The data on Lensrentals clearly show that at f11 and above the resolution of the Samyang is equal to the Canon. Yes it would be nice if it was better below f8, but why make such a big deal about it? Its not the first lens that needs to be stopped down to get decent resolution, and it won't be the last.


----------



## ahab1372 (Jun 3, 2013)

agierke said:


> > Isn't one of the possible application that you can (apparently) have a large DOF with wider apertures? Foreground to background sharp without having to stop down to f/11 or higher?
> 
> 
> 
> ...


Agree, that's why I wrote "one possible application". I don't think the lens is useless. For maximizing DOF at f/8 and shift and higher it still delivers the required functionality for half the prize of the Canon. But possibilities are more limited than with the Canon. As usual, lens design is about trade-offs. 
If this lens is still a good value for the money depends on the individual making the purchase decision and their intended use


----------



## Andy_Hodapp (Jun 4, 2013)

Before we go all crazy on hating the lens, lets all remember that that was one lens tested. Rokinon is known for not always having the most constant quality of product. This lens might have just been a bad copy, when they start trying out more of them and find the same thing, then we can get a little upset but before then, we should just wait and see.


----------



## Random Orbits (Jun 4, 2013)

Andy_Hodapp said:


> Before we go all crazy on hating the lens, lets all remember that that was one lens tested. Rokinon is known for not always having the most constant quality of product. This lens might have just been a bad copy, when they start trying out more of them and find the same thing, then we can get a little upset but before then, we should just wait and see.
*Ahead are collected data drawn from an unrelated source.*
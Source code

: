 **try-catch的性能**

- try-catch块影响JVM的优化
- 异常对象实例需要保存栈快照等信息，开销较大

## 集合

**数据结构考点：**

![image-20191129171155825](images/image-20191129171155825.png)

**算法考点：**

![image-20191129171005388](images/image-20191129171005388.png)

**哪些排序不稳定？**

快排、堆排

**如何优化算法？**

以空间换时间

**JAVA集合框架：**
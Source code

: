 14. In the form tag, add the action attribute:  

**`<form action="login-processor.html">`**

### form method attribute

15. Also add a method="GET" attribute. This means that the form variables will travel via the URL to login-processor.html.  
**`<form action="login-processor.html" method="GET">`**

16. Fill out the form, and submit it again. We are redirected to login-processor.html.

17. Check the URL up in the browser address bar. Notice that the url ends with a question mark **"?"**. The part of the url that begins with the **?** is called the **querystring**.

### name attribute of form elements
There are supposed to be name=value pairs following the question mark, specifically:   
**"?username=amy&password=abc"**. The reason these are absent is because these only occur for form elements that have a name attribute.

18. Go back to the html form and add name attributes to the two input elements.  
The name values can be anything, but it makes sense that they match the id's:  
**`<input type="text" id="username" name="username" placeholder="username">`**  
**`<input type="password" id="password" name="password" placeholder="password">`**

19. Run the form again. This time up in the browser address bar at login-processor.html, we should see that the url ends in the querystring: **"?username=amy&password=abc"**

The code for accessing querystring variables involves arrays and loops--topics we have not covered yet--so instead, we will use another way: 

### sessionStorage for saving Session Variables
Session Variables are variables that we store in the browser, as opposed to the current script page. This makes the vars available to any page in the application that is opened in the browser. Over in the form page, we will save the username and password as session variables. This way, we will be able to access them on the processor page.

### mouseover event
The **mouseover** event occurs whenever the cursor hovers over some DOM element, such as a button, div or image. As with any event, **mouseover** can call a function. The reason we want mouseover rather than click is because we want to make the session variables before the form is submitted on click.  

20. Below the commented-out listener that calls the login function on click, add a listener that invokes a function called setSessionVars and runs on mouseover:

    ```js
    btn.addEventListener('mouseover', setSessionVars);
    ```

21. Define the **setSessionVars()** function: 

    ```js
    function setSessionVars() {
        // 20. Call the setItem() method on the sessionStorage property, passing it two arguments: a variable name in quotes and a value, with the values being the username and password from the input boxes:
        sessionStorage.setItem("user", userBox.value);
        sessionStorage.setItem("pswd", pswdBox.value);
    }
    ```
LensRentals tested 4 copies against the TS-E 24 and found it wanting wide open (unshifted) as well. LR found that the Samyang catches up to the Canon at f/11 and smaller, but the build quality of the Samyang is also much worse. People are definitely expecting more after Samyang produced some good products at very good prices. An optically inferior and less robust tilt shift costing 1000 is not a screaming bargain like some of their other products. Now if the price drops to 500, I'm sure there will be a more that will consider and buy it.


----------



## noisejammer (Jun 4, 2013)

Let me get this right. 
A $1k lens is not as sharp as a $2k lens... and you're spitting mad? Have you never thought that (usually) you pay for what you get? Quite often, you pay a lot more.
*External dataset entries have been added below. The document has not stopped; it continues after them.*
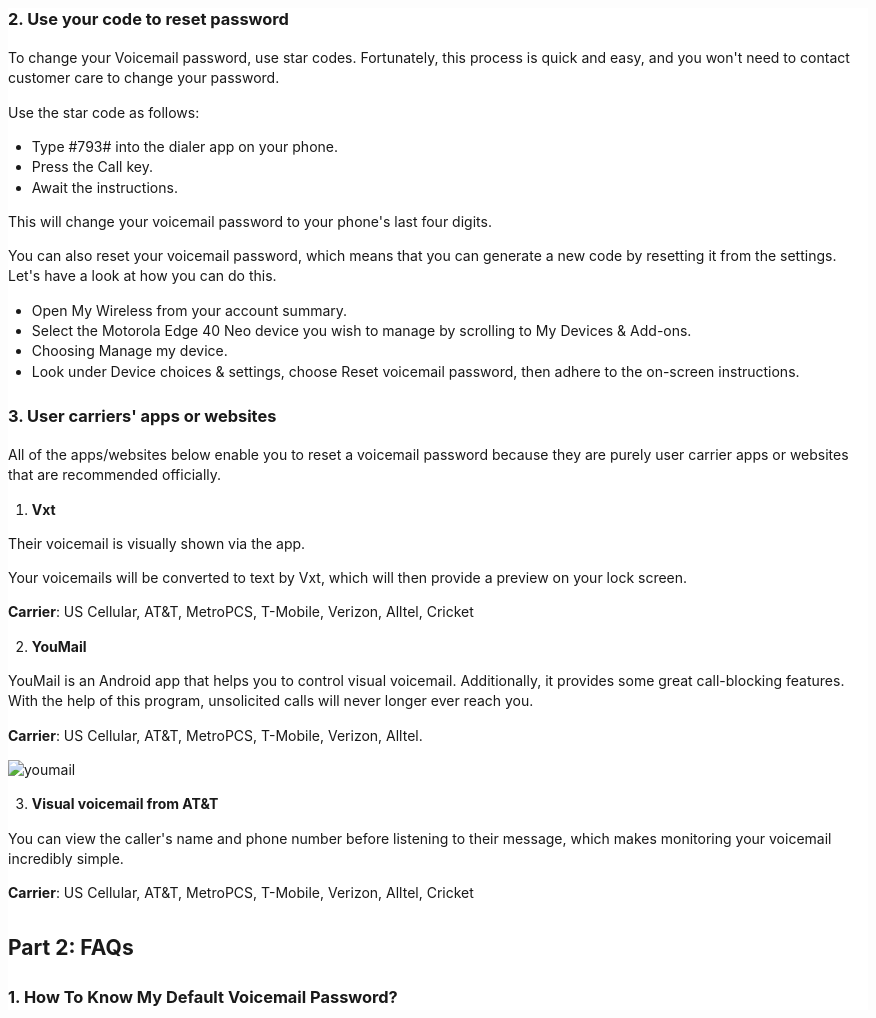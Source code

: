 ### 2\. Use your code to reset password

To change your Voicemail password, use star codes. Fortunately, this process is quick and easy, and you won't need to contact customer care to change your password.

Use the star code as follows:

- Type #793# into the dialer app on your phone.
- Press the Call key.
- Await the instructions.

This will change your voicemail password to your phone's last four digits.

You can also reset your voicemail password, which means that you can generate a new code by resetting it from the settings. Let's have a look at how you can do this.

- Open My Wireless from your account summary.
- Select the Motorola Edge 40 Neo device you wish to manage by scrolling to My Devices & Add-ons.
- Choosing Manage my device.
- Look under Device choices & settings, choose Reset voicemail password, then adhere to the on-screen instructions.

### 3\. User carriers' apps or websites

All of the apps/websites below enable you to reset a voicemail password because they are purely user carrier apps or websites that are recommended officially.

1. **Vxt**

Their voicemail is visually shown via the app.

Your voicemails will be converted to text by Vxt, which will then provide a preview on your lock screen.

**Carrier**: US Cellular, AT&T, MetroPCS, T-Mobile, Verizon, Alltel, Cricket

2. **YouMail**

YouMail is an Android app that helps you to control visual voicemail. Additionally, it provides some great call-blocking features. With the help of this program, unsolicited calls will never longer ever reach you.

**Carrier**: US Cellular, AT&T, MetroPCS, T-Mobile, Verizon, Alltel.

![youmail](https://images.wondershare.com/drfone/article/2022/10/how-to-reset-voicemail-password-on-android-2.jpg)

3. **Visual voicemail from AT&T**

You can view the caller's name and phone number before listening to their message, which makes monitoring your voicemail incredibly simple.

**Carrier**: US Cellular, AT&T, MetroPCS, T-Mobile, Verizon, Alltel, Cricket

## Part 2: FAQs

### 1\. How To Know My Default Voicemail Password?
Excellent optics aside, Canon doesn't install IS, autofocus or even a reasonably fine MF arrangement in its TS lenses either...
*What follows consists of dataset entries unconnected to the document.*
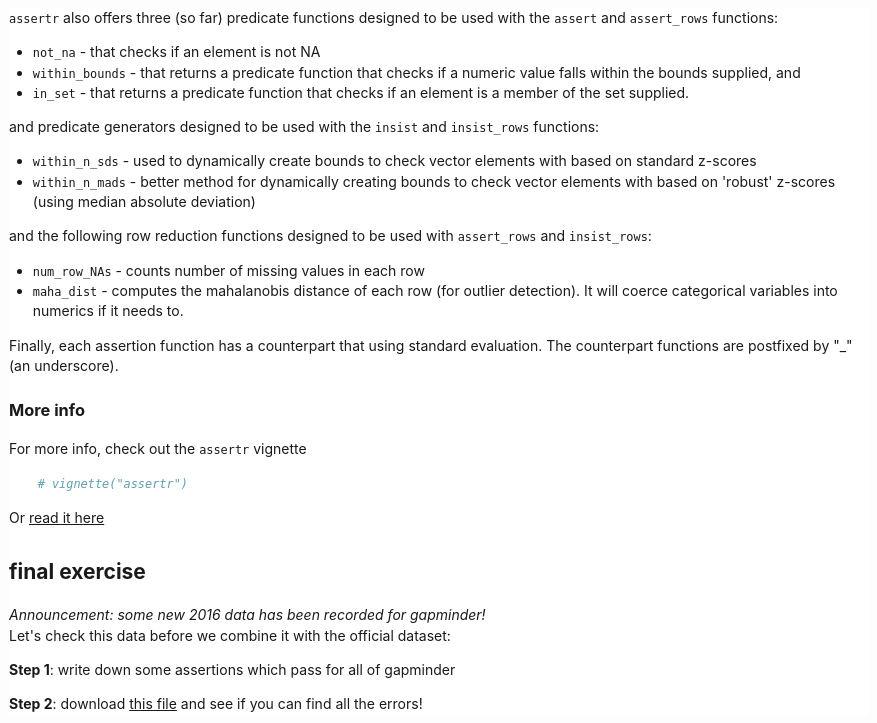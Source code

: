 
`assertr` also offers three (so far) predicate functions designed to be used
with the `assert` and `assert_rows` functions:

- `not_na` - that checks if an element is not NA
- `within_bounds` - that returns a predicate function that checks if a numeric
value falls within the bounds supplied, and
- `in_set` - that returns a predicate function that checks if an element is
a member of the set supplied.

and predicate generators designed to be used with the `insist` and `insist_rows`
functions:

- `within_n_sds` - used to dynamically create bounds to check vector elements with
based on standard z-scores
- `within_n_mads` - better method for dynamically creating bounds to check vector
elements with based on 'robust' z-scores (using median absolute deviation)

and the following row reduction functions designed to be used with `assert_rows`
and `insist_rows`:

- `num_row_NAs` - counts number of missing values in each row
- `maha_dist` - computes the mahalanobis distance of each row (for outlier
detection). It will coerce categorical variables into numerics if it needs to.

Finally, each assertion function has a counterpart that using standard
evaluation. The counterpart functions are postfixed by "_" (an underscore).

### More info

For more info, check out the `assertr` vignette

```r
    # vignette("assertr")
```
Or [read it here](http://cran.r-project.org/web/packages/assertr/vignettes/assertr.html)



## final exercise

_Announcement: some new 2016 data has been recorded for gapminder!_  
Let's check this data before we combine it with the official dataset:

**Step 1**: write down some assertions which pass for all of gapminder

**Step 2**: download [this file](SuppMatt/gapminder_2016.csv) and see if you can find all the errors!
If you're cash strapped, it's fairly easy to find 35 /2.8 FD mount TS lenses and Ed Mika offers a conversion kit. Going this route will usually cost less than $1k.


----------



## Sith Zombie (Jun 4, 2013)

ankorwatt said:


> let us first se another test and exemplar first, Im not saying it not can be true that the difference are so big but it looks little bit od .here is lens tip http://www.lenstip.com/372.4-Lens_review-Samyang_T-S_24_mm_f_3.5_ED_AS_UMC_Image_resolution.html
> 
> its no blockbusters



Agreed, the digital picture review images look so bad but others look OK, not Amazing but pretty good.


----------



## Hillsilly (Jun 4, 2013)

And I've heard it doesn't even autofocus!


----------



## neuroanatomist (Jun 4, 2013)

noisejammer said:


> Let me get this right.
> A $1k lens is not as sharp as a $2k lens... and you're spitting mad? Have you never thought that (usually) you pay for what you get? Quite often, you pay a lot more.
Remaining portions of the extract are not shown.